I was thirteen the first time I smoked weed.
There’s a funny little anecdote I like to tell about this experience. My boyfriend at the time (my first real boyfriend) was using the word ‘weed’, until he suddenly switched it up and said ‘this is some good marijuana’.
I remember thinking, ‘whoa… weed and marijuana are the SAME thing’.
It’s an anecdote that usually garners a little laugh at parties, but it grows a lot sadder the longer you think about it. I was far too young to being smoking cannabis, and the stuff my boyfriend gave me was far too strong. The second time I smoked it, still aged thirteen, I ‘greened out’. The teenagers I was hanging out with (older than me, but completely irresponsible) were in no way equipped to deal with my situation. Thankfully, at least in that instance, nothing severely untoward happened.
But that’s not always the case. Smoking cannabis at age thirteen sounds extreme, as if it’s an anomaly, but it’s not.

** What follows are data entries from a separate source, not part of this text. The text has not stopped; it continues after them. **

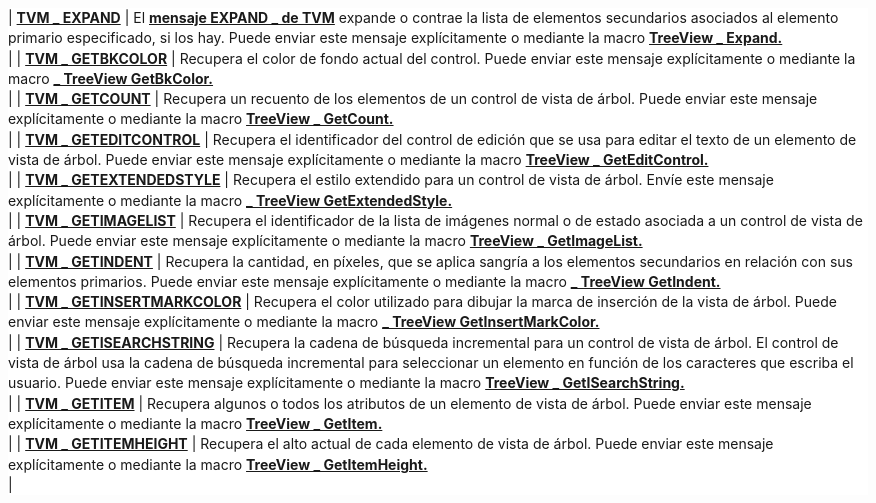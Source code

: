 | [**TVM \_ EXPAND**](tvm-expand.md)                           | El [**mensaje EXPAND \_ de TVM**](tvm-expand.md) expande o contrae la lista de elementos secundarios asociados al elemento primario especificado, si los hay. Puede enviar este mensaje explícitamente o mediante la macro [**TreeView \_ Expand.**](/windows/desktop/api/Commctrl/nf-commctrl-treeview_expand) <br/>                                                                                                                                          |
| [**TVM \_ GETBKCOLOR**](tvm-getbkcolor.md)                   | Recupera el color de fondo actual del control. Puede enviar este mensaje explícitamente o mediante la macro [**\_ TreeView GetBkColor.**](/windows/desktop/api/Commctrl/nf-commctrl-treeview_getbkcolor) <br/>                                                                                                                                                                                                                         |
| [**TVM \_ GETCOUNT**](tvm-getcount.md)                       | Recupera un recuento de los elementos de un control de vista de árbol. Puede enviar este mensaje explícitamente o mediante la macro [**TreeView \_ GetCount.**](/windows/desktop/api/Commctrl/nf-commctrl-treeview_getcount) <br/>                                                                                                                                                                                                                             |
| [**TVM \_ GETEDITCONTROL**](tvm-geteditcontrol.md)           | Recupera el identificador del control de edición que se usa para editar el texto de un elemento de vista de árbol. Puede enviar este mensaje explícitamente o mediante la macro [**TreeView \_ GetEditControl.**](/windows/desktop/api/Commctrl/nf-commctrl-treeview_geteditcontrol) <br/>                                                                                                                                                                                   |
| [**TVM \_ GETEXTENDEDSTYLE**](tvm-getextendedstyle.md)       | Recupera el estilo extendido para un control de vista de árbol. Envíe este mensaje explícitamente o mediante la macro [**\_ TreeView GetExtendedStyle.**](/windows/desktop/api/Commctrl/nf-commctrl-treeview_getextendedstyle) <br/>                                                                                                                                                                                                                      |
| [**TVM \_ GETIMAGELIST**](tvm-getimagelist.md)               | Recupera el identificador de la lista de imágenes normal o de estado asociada a un control de vista de árbol. Puede enviar este mensaje explícitamente o mediante la macro [**TreeView \_ GetImageList.**](/windows/desktop/api/Commctrl/nf-commctrl-treeview_getimagelist) <br/>                                                                                                                                                                                |
| [**TVM \_ GETINDENT**](tvm-getindent.md)                     | Recupera la cantidad, en píxeles, que se aplica sangría a los elementos secundarios en relación con sus elementos primarios. Puede enviar este mensaje explícitamente o mediante la macro [**\_ TreeView GetIndent.**](/windows/desktop/api/Commctrl/nf-commctrl-treeview_getindent) <br/>                                                                                                                                                                                   |
| [**TVM \_ GETINSERTMARKCOLOR**](tvm-getinsertmarkcolor.md)   | Recupera el color utilizado para dibujar la marca de inserción de la vista de árbol. Puede enviar este mensaje explícitamente o mediante la macro [**\_ TreeView GetInsertMarkColor.**](/windows/desktop/api/Commctrl/nf-commctrl-treeview_getinsertmarkcolor) <br/>                                                                                                                                                                                         |
| [**TVM \_ GETISEARCHSTRING**](tvm-getisearchstring.md)       | Recupera la cadena de búsqueda incremental para un control de vista de árbol. El control de vista de árbol usa la cadena de búsqueda incremental para seleccionar un elemento en función de los caracteres que escriba el usuario. Puede enviar este mensaje explícitamente o mediante la macro [**TreeView \_ GetISearchString.**](/windows/desktop/api/Commctrl/nf-commctrl-treeview_getisearchstring) <br/>                                                                                 |
| [**TVM \_ GETITEM**](tvm-getitem.md)                         | Recupera algunos o todos los atributos de un elemento de vista de árbol. Puede enviar este mensaje explícitamente o mediante la macro [**TreeView \_ GetItem.**](/windows/desktop/api/Commctrl/nf-commctrl-treeview_getitem)<br/>                                                                                                                                                                                                                               |
| [**TVM \_ GETITEMHEIGHT**](tvm-getitemheight.md)             | Recupera el alto actual de cada elemento de vista de árbol. Puede enviar este mensaje explícitamente o mediante la macro [**TreeView \_ GetItemHeight.**](/windows/desktop/api/Commctrl/nf-commctrl-treeview_getitemheight) <br/>                                                                                                                                                                                                                 |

Several of my close girlfriends were also given marijuana between the ages of thirteen and fifteen and, importantly, that marijuana was given to them by older boys.

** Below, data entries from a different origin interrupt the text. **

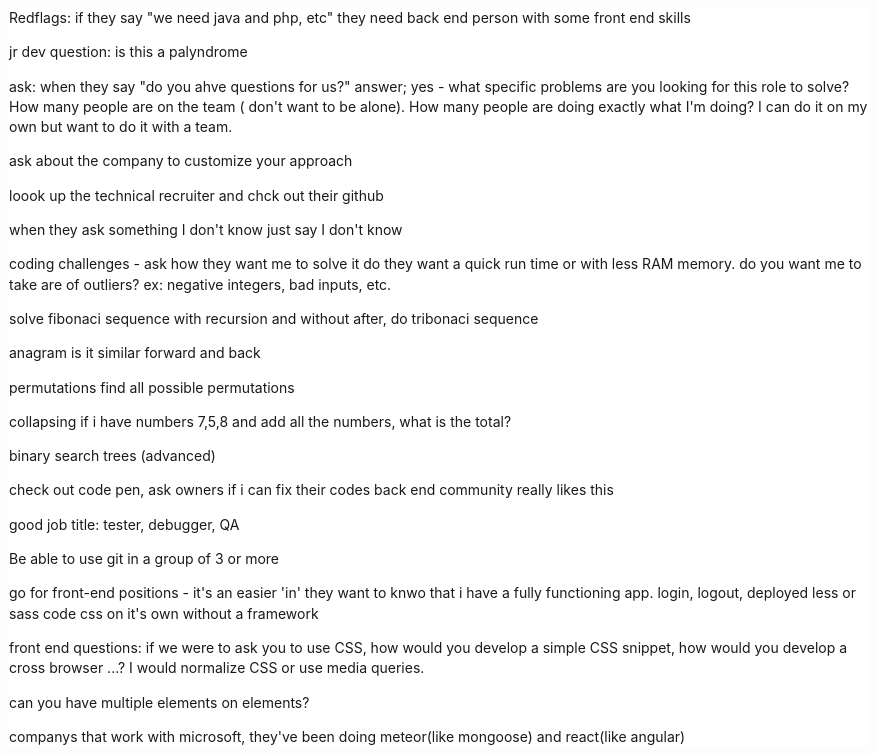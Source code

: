 Redflags:
if they say "we need java and php, etc" they need back end person with
some front end skills

jr dev question:  is this a palyndrome

ask:  when they say "do you ahve questions for us?"
answer;  yes - what specific problems are  you looking for this role
  to solve?  How many people are on the team ( don't want to be alone).
  How many people are doing exactly what I'm doing?  I can do it on my
  own but want to do it with a team.

  ask about the company to customize your approach

  loook up the technical recruiter and chck out their github

when they ask something I don't know just say I don't know

coding challenges - ask how they want me to solve it
  do they want a quick run time or with less RAM memory.
  do you want me to take are of outliers?  ex:  negative integers,
    bad inputs, etc.

solve fibonaci sequence with recursion and without
  after, do tribonaci sequence

anagram is it similar forward and back

permutations
  find all possible permutations

collapsing
  if i have numbers 7,5,8 and add all the numbers, what is the total?

binary search trees (advanced)

check out code pen, ask owners if i can fix their codes
  back end community really likes this

good job title:
  tester, debugger, QA

Be able to use git in a group of 3 or more

go for front-end positions - it's an easier 'in'
  they want to knwo that i have a fully functioning app.
  login, logout, deployed
  less or sass
  code css on it's own without a framework

front end questions:
  if we were to ask you to use CSS, how would you develop a simple CSS
  snippet, how would you develop a cross browser ...?  I would normalize
  CSS or use media queries.

  can you have multiple elements on elements?

companys that work with microsoft, they've been doing meteor(like
mongoose)  and react(like angular)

A few years later, the Roast Busters story blew up.
The story caused a schism through my community. Without technically knowing those boys – I knew those boys. They were the same type of boys who plied me with substances. They went to the same schools. They may have scored from the very same dealers.

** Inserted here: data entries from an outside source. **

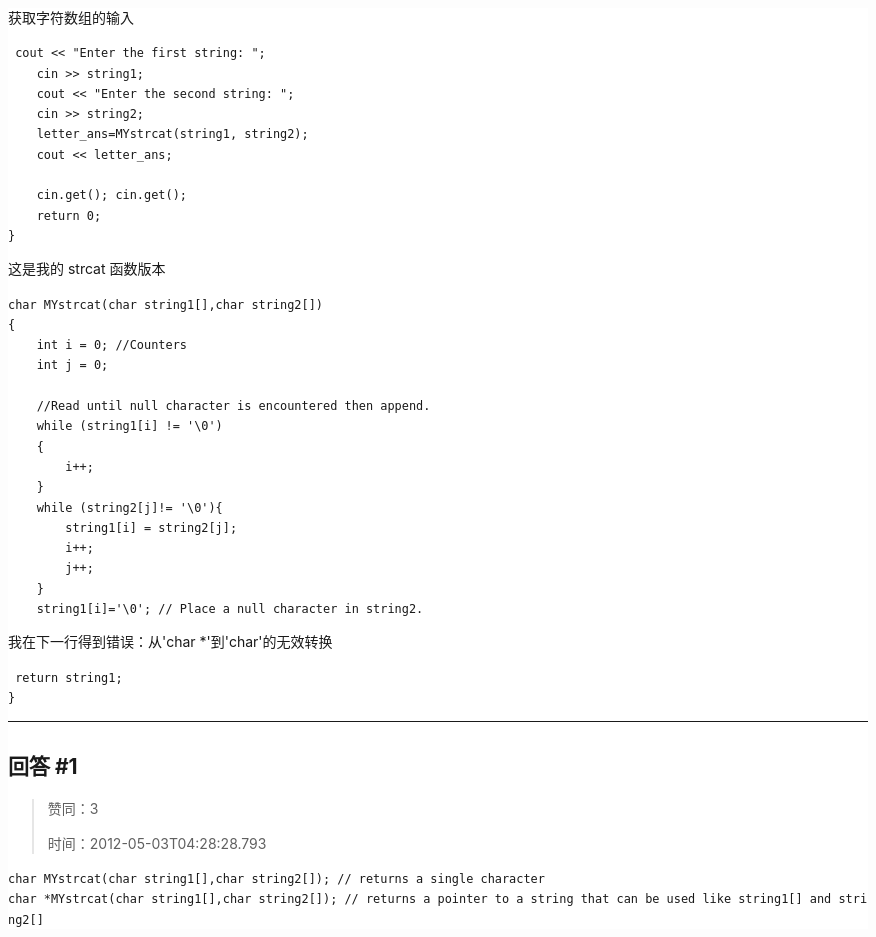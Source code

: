 获取字符数组的输入

```
 cout << "Enter the first string: ";
    cin >> string1;
    cout << "Enter the second string: ";
    cin >> string2;
    letter_ans=MYstrcat(string1, string2);
    cout << letter_ans;

    cin.get(); cin.get();
    return 0;
} 
```

这是我的 strcat 函数版本

```
char MYstrcat(char string1[],char string2[])
{ 
    int i = 0; //Counters
    int j = 0;

    //Read until null character is encountered then append.
    while (string1[i] != '\0')
    {
        i++;
    }
    while (string2[j]!= '\0'){
        string1[i] = string2[j];
        i++;
        j++;
    }
    string1[i]='\0'; // Place a null character in string2. 
```

我在下一行得到错误：从'char *'到'char'的无效转换

```
 return string1;
} 
```

* * *

## 回答 #1

> 赞同：3
> 
> 时间：2012-05-03T04:28:28.793

```
char MYstrcat(char string1[],char string2[]); // returns a single character
char *MYstrcat(char string1[],char string2[]); // returns a pointer to a string that can be used like string1[] and string2[] 
```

Cannabis prohibition doesn’t keep anyone safe. Prohibition – the outright banning of a substance – casts dangerous things out of the public gaze. It means we don’t have to look at certain situations. It means a thirteen-year-old girl smoking weed is breaking the law, and therefore feels disempowered to tell anyone about it. Even if something far worse also occurred. It means a situation like the one I was in at age thirteen is left to the police to deal with – and we’ve seen how that turns out.
Prohibition also means that no one is responsible for regulating the strength and make-up of a substance. The stuff I smoked at age thirteen, and again, several times throughout my adolescence, caused me great harm. It was very strong and there’s no way of knowing if there was anything else in it. Legalisation would place safety guards on all of this.
The War on Drugs was a failed experiment. You can find illegal drugs in any corner of this country – banning the stuff only makes it more dangerous. By contrast, throwing it into the light means we can safeguard and educate.
I shouldn’t have been smoking weed at age thirteen, and I shouldn’t have been hanging out with those boys. But it’s naïve to think you can ‘ban’ your children out of those types of situations. I grew up in a good, Christian household and I still ended up there. The smartest, most pragmatic action we can take is to keep our children safe. That means throwing open the curtain and legalising. Legal, strictly controlled weed is safer than illegal, out of control weed.